A triple-lattice photonic crystal enables the first room-temperature CW lasing of an InAs/GaAs QD PCSEL at 1.3 μm, demonstrating low threshold and narrow linewidth.

    With rapid advances in optical communications, LiDAR, and silicon photonics, there is a growing demand for high-performance, low-cost light sources with small divergence. Photonic crystal surface-emitting lasers (PCSELs), leveraging band-edge resonance in photonic crystals, support in-plane resonance and vertical emission, offering large single-mode areas, high power, and narrow divergence. They are widely regarded as a promising next-generation high-brightness source.

    Scalable PCSEL deployment hinges on efficient coupling between the gain medium and the resonant structure. In recent years, InAs/GaAs quantum dots (QDs) have emerged as a compelling gain platform due to their excellent high-temperature performance in the O-band (~1310 nm) and potential compatibility with GaAs and silicon processing. Compared with conventional InP-based quantum wells, QDs can deliver high performance at lower cost, aligning well with silicon photonics requirements for cost and reliability.

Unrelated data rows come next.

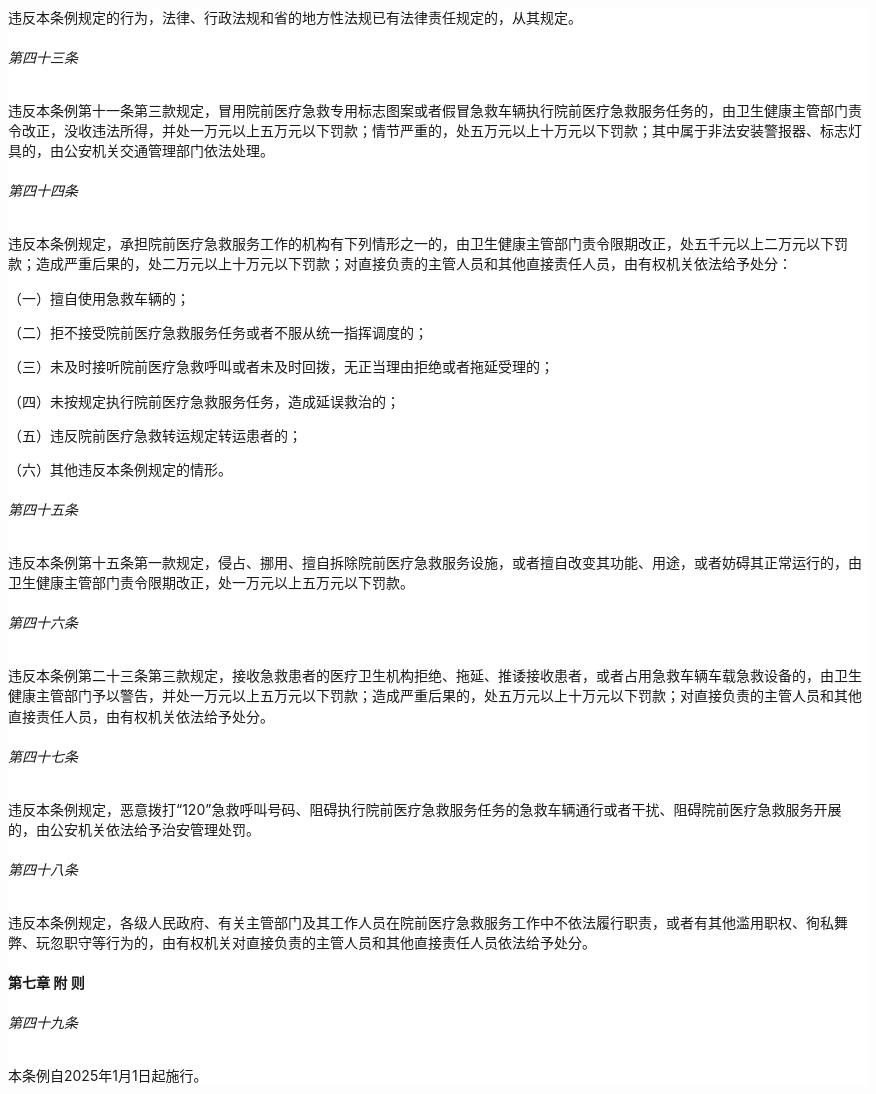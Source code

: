 违反本条例规定的行为，法律、行政法规和省的地方性法规已有法律责任规定的，从其规定。

###### 第四十三条

违反本条例第十一条第三款规定，冒用院前医疗急救专用标志图案或者假冒急救车辆执行院前医疗急救服务任务的，由卫生健康主管部门责令改正，没收违法所得，并处一万元以上五万元以下罚款；情节严重的，处五万元以上十万元以下罚款；其中属于非法安装警报器、标志灯具的，由公安机关交通管理部门依法处理。

###### 第四十四条

违反本条例规定，承担院前医疗急救服务工作的机构有下列情形之一的，由卫生健康主管部门责令限期改正，处五千元以上二万元以下罚款；造成严重后果的，处二万元以上十万元以下罚款；对直接负责的主管人员和其他直接责任人员，由有权机关依法给予处分：

（一）擅自使用急救车辆的；

（二）拒不接受院前医疗急救服务任务或者不服从统一指挥调度的；

（三）未及时接听院前医疗急救呼叫或者未及时回拨，无正当理由拒绝或者拖延受理的；

（四）未按规定执行院前医疗急救服务任务，造成延误救治的；

（五）违反院前医疗急救转运规定转运患者的；

（六）其他违反本条例规定的情形。

###### 第四十五条

违反本条例第十五条第一款规定，侵占、挪用、擅自拆除院前医疗急救服务设施，或者擅自改变其功能、用途，或者妨碍其正常运行的，由卫生健康主管部门责令限期改正，处一万元以上五万元以下罚款。

###### 第四十六条

违反本条例第二十三条第三款规定，接收急救患者的医疗卫生机构拒绝、拖延、推诿接收患者，或者占用急救车辆车载急救设备的，由卫生健康主管部门予以警告，并处一万元以上五万元以下罚款；造成严重后果的，处五万元以上十万元以下罚款；对直接负责的主管人员和其他直接责任人员，由有权机关依法给予处分。

###### 第四十七条

违反本条例规定，恶意拨打“120”急救呼叫号码、阻碍执行院前医疗急救服务任务的急救车辆通行或者干扰、阻碍院前医疗急救服务开展的，由公安机关依法给予治安管理处罚。

###### 第四十八条

违反本条例规定，各级人民政府、有关主管部门及其工作人员在院前医疗急救服务工作中不依法履行职责，或者有其他滥用职权、徇私舞弊、玩忽职守等行为的，由有权机关对直接负责的主管人员和其他直接责任人员依法给予处分。

#### 第七章 附 则

###### 第四十九条

本条例自2025年1月1日起施行。
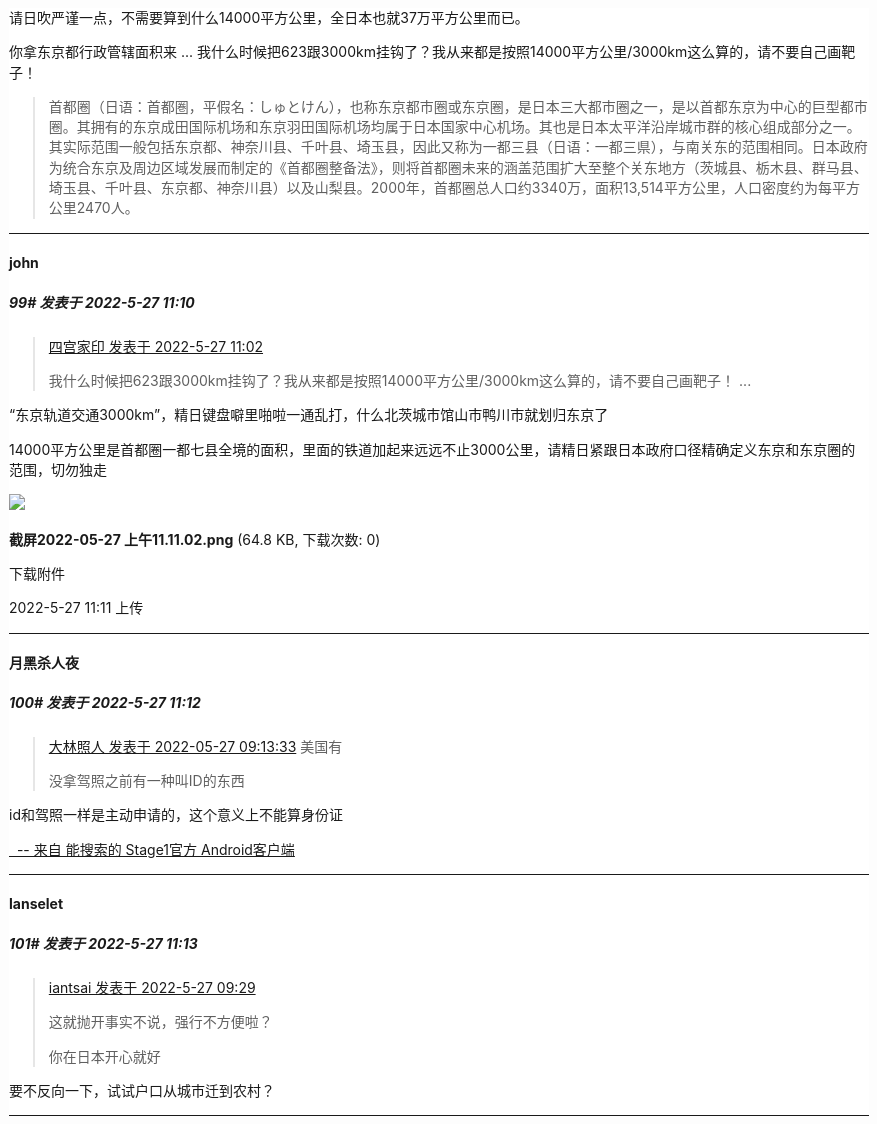 请日吹严谨一点，不需要算到什么14000平方公里，全日本也就37万平方公里而已。

你拿东京都行政管辖面积来 ...</blockquote>
我什么时候把623跟3000km挂钩了？我从来都是按照14000平方公里/3000km这么算的，请不要自己画靶子！<blockquote>首都圈（日语：首都圏，平假名：しゅとけん），也称东京都市圈或东京圈，是日本三大都市圈之一，是以首都东京为中心的巨型都市圈。其拥有的东京成田国际机场和东京羽田国际机场均属于日本国家中心机场。其也是日本太平洋沿岸城市群的核心组成部分之一。其实际范围一般包括东京都、神奈川县、千叶县、埼玉县，因此又称为一都三县（日语：一都三県），与南关东的范围相同。日本政府为统合东京及周边区域发展而制定的《首都圈整备法》，则将首都圈未来的涵盖范围扩大至整个关东地方（茨城县、栃木县、群马县、埼玉县、千叶县、东京都、神奈川县）以及山梨县。2000年，首都圈总人口约3340万，面积13,514平方公里，人口密度约为每平方公里2470人。</blockquote>

*****

####  john  
##### 99#       发表于 2022-5-27 11:10

<blockquote><a href="httphttps://bbs.saraba1st.com/2b/forum.php?mod=redirect&amp;goto=findpost&amp;pid=56011562&amp;ptid=2071603" target="_blank">四宫家印 发表于 2022-5-27 11:02</a>

我什么时候把623跟3000km挂钩了？我从来都是按照14000平方公里/3000km这么算的，请不要自己画靶子！ ...</blockquote>
“东京轨道交通3000km”，精日键盘噼里啪啦一通乱打，什么北茨城市馆山市鸭川市就划归东京了

14000平方公里是首都圈一都七县全境的面积，里面的铁道加起来远远不止3000公里，请精日紧跟日本政府口径精确定义东京和东京圈的范围，切勿独走

<img src="https://img.saraba1st.com/forum/202205/27/111115n89ppi0mi99qpa19.png" referrerpolicy="no-referrer">

<strong>截屏2022-05-27 上午11.11.02.png</strong> (64.8 KB, 下载次数: 0)

下载附件

2022-5-27 11:11 上传



*****

####  月黑杀人夜  
##### 100#       发表于 2022-5-27 11:12

<blockquote><a href="httphttps://bbs.saraba1st.com/2b/forum.php?mod=redirect&amp;goto=findpost&amp;pid=56009778&amp;ptid=2071603" target="_blank">大林照人 发表于 2022-05-27 09:13:33</a>
美国有

没拿驾照之前有一种叫ID的东西</blockquote>id和驾照一样是主动申请的，这个意义上不能算身份证

[  -- 来自 能搜索的 Stage1官方 Android客户端](https://www.coolapk.com/apk/140634)

*****

####  lanselet  
##### 101#       发表于 2022-5-27 11:13

<blockquote><a href="httphttps://bbs.saraba1st.com/2b/forum.php?mod=redirect&amp;goto=findpost&amp;pid=56009963&amp;ptid=2071603" target="_blank">iantsai 发表于 2022-5-27 09:29</a>

这就抛开事实不说，强行不方便啦？

你在日本开心就好</blockquote>
要不反向一下，试试户口从城市迁到农村？

*****
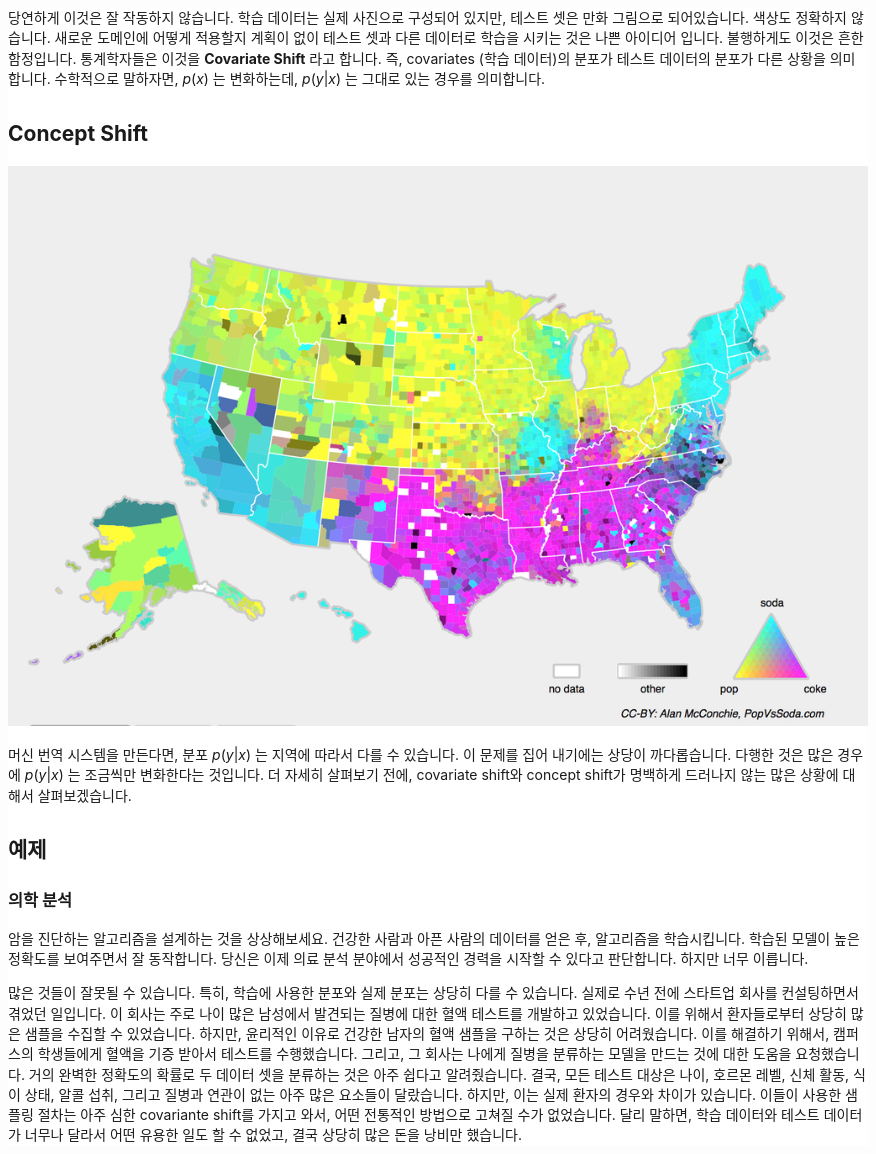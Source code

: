 
당연하게 이것은 잘 작동하지 않습니다. 학습 데이터는 실제 사진으로 구성되어 있지만, 테스트 셋은 만화 그림으로 되어있습니다. 색상도 정확하지 않습니다. 새로운 도메인에 어떻게 적용할지 계획이 없이 테스트 셋과 다른 데이터로 학습을 시키는 것은 나쁜 아이디어 입니다. 불행하게도 이것은 흔한 함정입니다. 통계학자들은 이것을  **Covariate Shift** 라고 합니다. 즉, covariates (학습 데이터)의 분포가 테스트 데이터의 분포가 다른 상황을 의미합니다. 수학적으로 말하자면,  $p(x)$ 는 변화하는데,  $p(y|x)$ 는 그대로 있는 경우를 의미합니다.

## Concept Shift

![](../img/popvssoda.png)

머신 번역 시스템을 만든다면, 분포 $p(y|x)$ 는 지역에 따라서 다를 수 있습니다. 이 문제를 집어 내기에는 상당이 까다롭습니다. 다행한 것은 많은 경우에  $p(y|x)$ 는 조금씩만 변화한다는 것입니다. 더 자세히 살펴보기 전에, covariate shift와 concept shift가 명백하게 드러나지 않는 많은 상황에 대해서 살펴보겠습니다.

## 예제

### 의학 분석

암을 진단하는 알고리즘을 설계하는 것을 상상해보세요. 건강한 사람과 아픈 사람의 데이터를 얻은 후, 알고리즘을 학습시킵니다. 학습된 모델이 높은 정확도를 보여주면서 잘 동작합니다. 당신은 이제 의료 분석 분야에서 성공적인 경력을 시작할 수 있다고 판단합니다. 하지만 너무 이릅니다.

많은 것들이 잘못될 수 있습니다. 특히, 학습에 사용한 분포와 실제 분포는 상당히 다를 수 있습니다. 실제로 수년 전에 스타트업 회사를 컨설팅하면서 겪었던 일입니다. 이 회사는 주로 나이 많은 남성에서 발견되는 질병에 대한 혈액 테스트를 개발하고 있었습니다. 이를 위해서 환자들로부터 상당히 많은 샘플을 수집할 수 있었습니다. 하지만, 윤리적인 이유로 건강한 남자의 혈액 샘플을 구하는 것은 상당히 어려웠습니다. 이를 해결하기 위해서, 캠퍼스의 학생들에게 혈액을 기증 받아서 테스트를 수행했습니다. 그리고, 그 회사는 나에게 질병을 분류하는 모델을 만드는 것에 대한 도움을 요청했습니다. 거의 완벽한 정확도의 확률로 두 데이터 셋을 분류하는 것은 아주 쉽다고 알려줬습니다. 결국, 모든 테스트 대상은 나이, 호르몬 레벨, 신체 활동, 식이 상태, 알콜 섭취, 그리고 질병과 연관이 없는 아주 많은 요소들이 달랐습니다. 하지만, 이는 실제 환자의 경우와 차이가 있습니다. 이들이 사용한 샘플링 절차는 아주 심한 covariante shift를 가지고 와서, 어떤 전통적인 방법으로 고쳐질 수가 없었습니다. 달리 말하면, 학습 데이터와 테스트 데이터가 너무나 달라서 어떤 유용한 일도 할 수 없었고, 결국 상당히 많은 돈을 낭비만 했습니다.
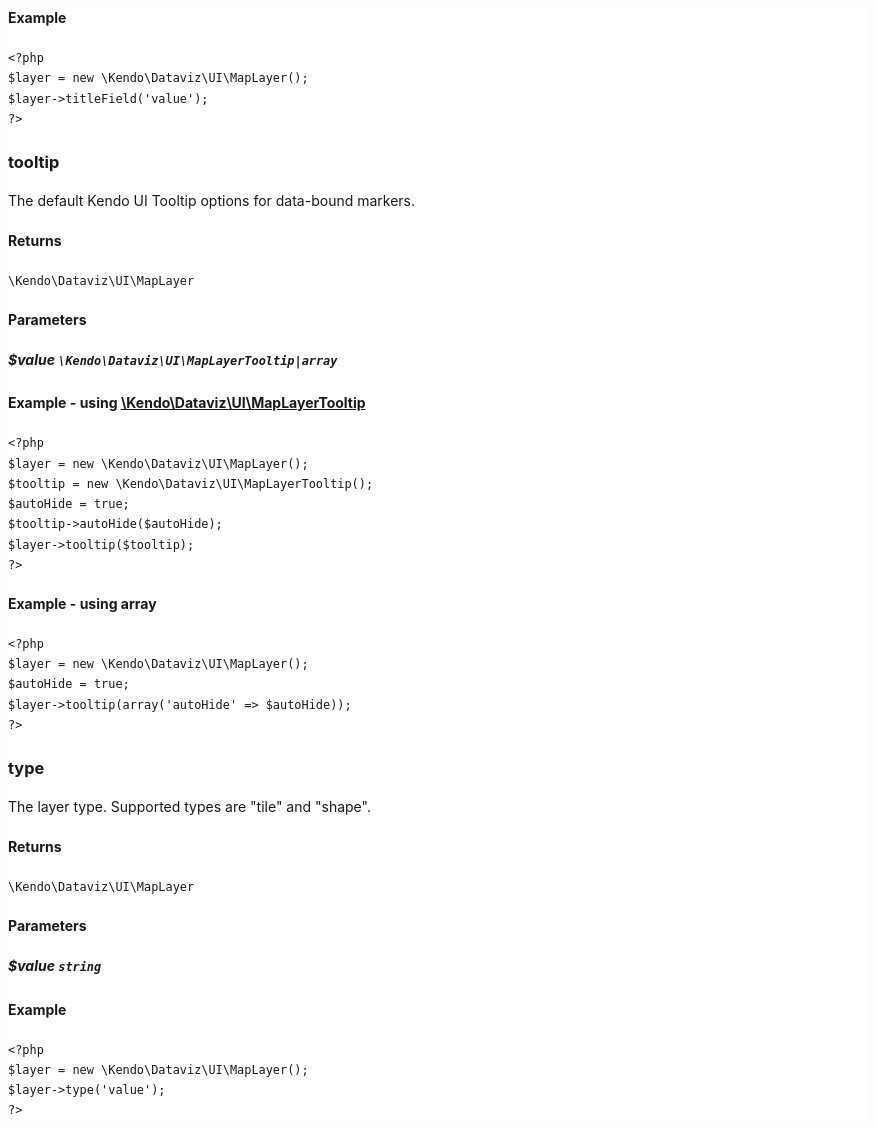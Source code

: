#### Example 
    <?php
    $layer = new \Kendo\Dataviz\UI\MapLayer();
    $layer->titleField('value');
    ?>

### tooltip

The default Kendo UI Tooltip options for data-bound markers.

#### Returns
`\Kendo\Dataviz\UI\MapLayer`

#### Parameters

##### $value `\Kendo\Dataviz\UI\MapLayerTooltip|array`


#### Example - using [\Kendo\Dataviz\UI\MapLayerTooltip](/api/wrappers/php/Kendo/Dataviz/UI/MapLayerTooltip)
    <?php
    $layer = new \Kendo\Dataviz\UI\MapLayer();
    $tooltip = new \Kendo\Dataviz\UI\MapLayerTooltip();
    $autoHide = true;
    $tooltip->autoHide($autoHide);
    $layer->tooltip($tooltip);
    ?>

#### Example - using array

    <?php
    $layer = new \Kendo\Dataviz\UI\MapLayer();
    $autoHide = true;
    $layer->tooltip(array('autoHide' => $autoHide));
    ?>

### type
The layer type. Supported types are "tile" and "shape".

#### Returns
`\Kendo\Dataviz\UI\MapLayer`

#### Parameters

##### $value `string`



#### Example 
    <?php
    $layer = new \Kendo\Dataviz\UI\MapLayer();
    $layer->type('value');
    ?>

    However, QD-PCSEL development faces key challenges: a thin QD gain region, a low optical confinement factor, and slow carrier relaxation reduce modal gain. If cavity loss is high, lasing cannot be achieved. While buried-heterostructure PCSELs in quantum-well systems have demonstrated watt-class CW output, QD PCSELs have not achieved room-temperature CW operation to date. The bottleneck is the need to markedly reduce cavity loss so that the gain can reach threshold.

    To address this, our team introduced a triple-lattice photonic crystal structure. By precisely offsetting air holes within the lattice, we maintain low fundamental-mode loss while improving vertical radiation efficiency. This enables the first room-temperature continuous-wave lasing of an InAs/GaAs QD PCSEL within a compact 100×100 μm photonic-crystal cavity.

Device structure of the 1.3 μm triple-lattice QD PCSEL. Source: Optics Express

    Achieving efficient QD–photonic crystal coupling and room-temperature CW lasing requires precision growth and nanofabrication, including active-region growth, photonic crystal etching, and regrowth.

    First, multiple layers of InAs/InGaAs QD DWELL structures are grown on GaAs substrates by molecular beam epitaxy (MBE). A 300 nm p-GaAs layer is then regrown as the etch layer for the photonic crystal. Electron-beam lithography defines the triple-lattice photonic crystal over a 100×100 μm area, followed by ICP dry etching to form high-aspect-ratio air holes. Metal-organic chemical vapor deposition (MOCVD) regrowth creates an asymmetric waveguide structure. Finally, photolithography defines a circular mesa for current confinement, a SiO2 passivation layer is deposited and opened, and metal contacts are formed.

Operating characteristics of the 1.3 μm triple-lattice QD PCSEL. Source: Optics Express

    Using this approach, the QD photonic crystal laser achieved a threshold current of 139 mA and output power exceeding 1.4 mW at 10°C, with a side-mode suppression ratio of 37 dB and a spectral linewidth of ~0.1 nm, demonstrating good single-mode behavior. The wavelength temperature drift is 0.09 nm/K. Proton implantation can further reduce the threshold to 80 mA. Current performance is mainly limited by thermal and electrical resistance; further improvements in spectral matching, heat dissipation, and injection design are expected to enhance power and efficiency.

    This breakthrough validates the feasibility of integrating QDs with PCSELs and establishes a critical foundation for high-performance, low-cost 1.3 μm surface-emitting lasers. With continued advances in structure design, materials growth, and process integration, QD PCSELs are poised to impact data-center interconnects, sensing, and imaging, accelerating silicon photonics integration.